When Shopping For Network Processors, One Size Does Not Fit All

A fundamental shift is occurring in communications equipment as demands for very high-speed, service-enabled products eclipse demands for more-traditional routing-and-switching offerings. As with any product, the needs of an OEM, in the context of a network-processing solution, are as unique as the markets served. Successfully meeting market-driven feature/function challenges through standard product integration is the key to maintaining a competitive position.

Network processors (NPs) come in many sizes and flavors, especially if you subscribe to "marketectures" and the related hype. Loosely defined, an NP is a programmable or configurable device that's been designed and highly optimized to perform networking-specific functions. Unfortunately, the term has been applied to an assortment of products (including ASICs and, to a lesser degree, FPGAs) designed to deliver some form of classification, rudimentary quality of service (QoS), or packet forwarding in a network environment.

Definitions aside, NP integration solves many of the same problems as ASICs. In this case, specialized data-movement/handling tasks are off-loaded from general-purpose processors, thereby greatly accelerating packet-handling or communications functions. In contrast to fixed-function devices, NP units (NPUs) offer programmable or configurable solutions that can adapt as standards are adopted or evolve. Custom ASIC technology has a long life ahead of it. ASIC replacement/augmentation is attractive to hardware vendors, however, not be-cause of performance limitations, but rather due to ASICs' high development costs, time-to-market constraints, and product lifecycle shortcomings.

Through advances made in semiconductor technology, the philosophy of network system design has migrated (Fig. 1). In 1995, networks employed traditional routing/switching devices, such as a general-purpose CPU, a packet-processing engine, and a forwarding engine. By 2000, hybridized architectures were common. Such systems consisted of a general-purpose CPU and a custom ASIC or an off-the-shelf application-specific standard product (ASSP), or a combination of these devices. Now in 2001, technology-driven systems consist of a dedicated control CPU and a full-fledged application-specific NP.

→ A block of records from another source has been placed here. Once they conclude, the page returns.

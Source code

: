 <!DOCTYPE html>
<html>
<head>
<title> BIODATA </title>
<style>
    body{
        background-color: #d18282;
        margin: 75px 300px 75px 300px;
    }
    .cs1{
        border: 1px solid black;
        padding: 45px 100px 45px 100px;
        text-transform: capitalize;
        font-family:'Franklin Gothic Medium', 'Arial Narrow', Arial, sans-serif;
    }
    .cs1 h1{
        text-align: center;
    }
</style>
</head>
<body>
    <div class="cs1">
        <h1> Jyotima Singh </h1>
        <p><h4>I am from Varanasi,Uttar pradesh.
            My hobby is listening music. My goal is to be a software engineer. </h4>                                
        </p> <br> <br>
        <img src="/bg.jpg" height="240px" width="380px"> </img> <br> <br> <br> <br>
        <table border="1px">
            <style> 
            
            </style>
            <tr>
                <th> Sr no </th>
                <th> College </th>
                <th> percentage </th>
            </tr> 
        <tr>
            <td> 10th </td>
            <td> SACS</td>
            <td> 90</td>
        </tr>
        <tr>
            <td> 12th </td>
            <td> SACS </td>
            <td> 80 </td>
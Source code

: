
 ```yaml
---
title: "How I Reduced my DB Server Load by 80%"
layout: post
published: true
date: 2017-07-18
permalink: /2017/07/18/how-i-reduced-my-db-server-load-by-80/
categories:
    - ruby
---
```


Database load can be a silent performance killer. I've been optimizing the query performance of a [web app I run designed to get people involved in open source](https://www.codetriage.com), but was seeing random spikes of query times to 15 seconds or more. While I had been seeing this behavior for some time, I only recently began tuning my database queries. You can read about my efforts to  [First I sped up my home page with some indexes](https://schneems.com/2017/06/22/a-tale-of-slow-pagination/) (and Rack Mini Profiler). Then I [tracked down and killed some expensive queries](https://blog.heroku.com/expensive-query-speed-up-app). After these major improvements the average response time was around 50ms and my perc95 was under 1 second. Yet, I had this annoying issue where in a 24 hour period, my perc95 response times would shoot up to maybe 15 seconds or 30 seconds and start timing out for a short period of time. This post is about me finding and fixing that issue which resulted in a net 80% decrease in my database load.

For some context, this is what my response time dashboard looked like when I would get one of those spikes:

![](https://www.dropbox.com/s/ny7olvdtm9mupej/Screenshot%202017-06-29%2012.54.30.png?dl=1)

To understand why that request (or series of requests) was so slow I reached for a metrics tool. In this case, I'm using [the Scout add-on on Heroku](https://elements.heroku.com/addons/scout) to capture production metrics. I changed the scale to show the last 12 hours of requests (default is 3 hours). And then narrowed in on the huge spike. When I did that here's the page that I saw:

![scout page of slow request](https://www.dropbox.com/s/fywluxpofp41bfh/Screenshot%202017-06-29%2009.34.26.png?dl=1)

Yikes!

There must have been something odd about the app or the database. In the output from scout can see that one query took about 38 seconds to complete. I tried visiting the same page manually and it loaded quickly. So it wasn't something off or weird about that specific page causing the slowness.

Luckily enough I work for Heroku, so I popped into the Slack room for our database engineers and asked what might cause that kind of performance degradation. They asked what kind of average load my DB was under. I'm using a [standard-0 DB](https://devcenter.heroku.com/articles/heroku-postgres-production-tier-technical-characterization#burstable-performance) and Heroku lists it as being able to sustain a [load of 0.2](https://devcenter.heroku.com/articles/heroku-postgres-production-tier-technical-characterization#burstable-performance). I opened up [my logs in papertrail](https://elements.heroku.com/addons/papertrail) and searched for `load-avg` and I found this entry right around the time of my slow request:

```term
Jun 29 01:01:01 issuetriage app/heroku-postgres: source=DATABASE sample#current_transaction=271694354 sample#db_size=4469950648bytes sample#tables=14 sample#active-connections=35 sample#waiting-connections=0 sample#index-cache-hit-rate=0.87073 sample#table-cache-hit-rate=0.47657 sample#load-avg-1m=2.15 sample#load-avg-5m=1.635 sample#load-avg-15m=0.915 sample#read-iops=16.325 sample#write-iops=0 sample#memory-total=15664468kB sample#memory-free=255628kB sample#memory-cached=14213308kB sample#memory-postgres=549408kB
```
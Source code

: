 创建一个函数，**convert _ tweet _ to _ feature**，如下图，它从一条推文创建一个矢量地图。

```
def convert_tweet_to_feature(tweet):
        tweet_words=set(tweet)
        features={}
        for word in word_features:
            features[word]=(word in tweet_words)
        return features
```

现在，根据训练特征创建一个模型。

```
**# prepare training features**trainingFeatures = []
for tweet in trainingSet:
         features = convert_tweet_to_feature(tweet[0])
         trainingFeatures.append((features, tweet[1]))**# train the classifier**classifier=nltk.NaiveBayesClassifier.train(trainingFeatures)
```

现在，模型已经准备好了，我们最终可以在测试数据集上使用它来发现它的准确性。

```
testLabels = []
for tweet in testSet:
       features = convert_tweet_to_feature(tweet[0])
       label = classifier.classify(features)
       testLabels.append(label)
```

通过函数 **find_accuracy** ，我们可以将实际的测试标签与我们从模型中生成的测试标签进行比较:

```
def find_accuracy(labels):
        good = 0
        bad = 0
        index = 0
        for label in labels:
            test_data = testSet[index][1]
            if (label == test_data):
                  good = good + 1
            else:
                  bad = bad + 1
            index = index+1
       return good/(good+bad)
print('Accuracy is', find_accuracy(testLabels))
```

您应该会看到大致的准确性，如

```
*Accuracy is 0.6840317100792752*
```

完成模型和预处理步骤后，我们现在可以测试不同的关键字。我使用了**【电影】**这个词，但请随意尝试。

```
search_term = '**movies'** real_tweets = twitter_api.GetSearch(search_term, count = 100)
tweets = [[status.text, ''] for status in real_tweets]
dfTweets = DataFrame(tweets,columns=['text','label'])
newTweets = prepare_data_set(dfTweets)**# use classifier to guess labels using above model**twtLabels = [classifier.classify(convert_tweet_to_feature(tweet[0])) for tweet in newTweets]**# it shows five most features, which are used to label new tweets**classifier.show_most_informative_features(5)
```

This migration of system architecture has also shifted NP functionality from hardwired solutions to programmable solutions (Fig. 2). Note the change from fixed to programmable media, as well as the change from ASIC/ASSP technology to a single-chip (NP) solution.

Regardless of specific function, most devices that fall into the category of "network processors" are based on either a multiprocessor (highly parallel) or a multistage (highly pipelined) architecture. A simple network-processing engine based on a pipelined architecture is depicted in Figure 3, while one based on a parallel/multiprocessor architecture is shown in Figure 4. In either case, some type of hardware functional unit (state machine, programmable microprocessor, etc.) is combined with specialized software to support packet-oriented functions.

There also are two hybridized architectures for NPs. One approach combines the concepts of a very large (up to 64 stages) super-pipelined structure (highly parallel processes on a per-stage basis using a traditional pipeline technology) with that of super-scalar processing technology (multiple parallel pipelines). The other approach is based on supercomputing concepts of processor arrays (multiple processors organized in a nodal mesh that can be configured to form parallel, multistage, multiprocessor execution pipelines). Both ap-proaches, while highly interesting, aren't examined in detail here, because they're not currently employed in a commercially available NP solution.

All architectural approaches implement basic packet-handling functions: classification/parsing, lookup/forwarding, payload management/editing, and queuing/scheduling. Architectural differences revolve around the diversity of approaches to the problem of moving packets with some level of "meaningful processing" at wire speeds.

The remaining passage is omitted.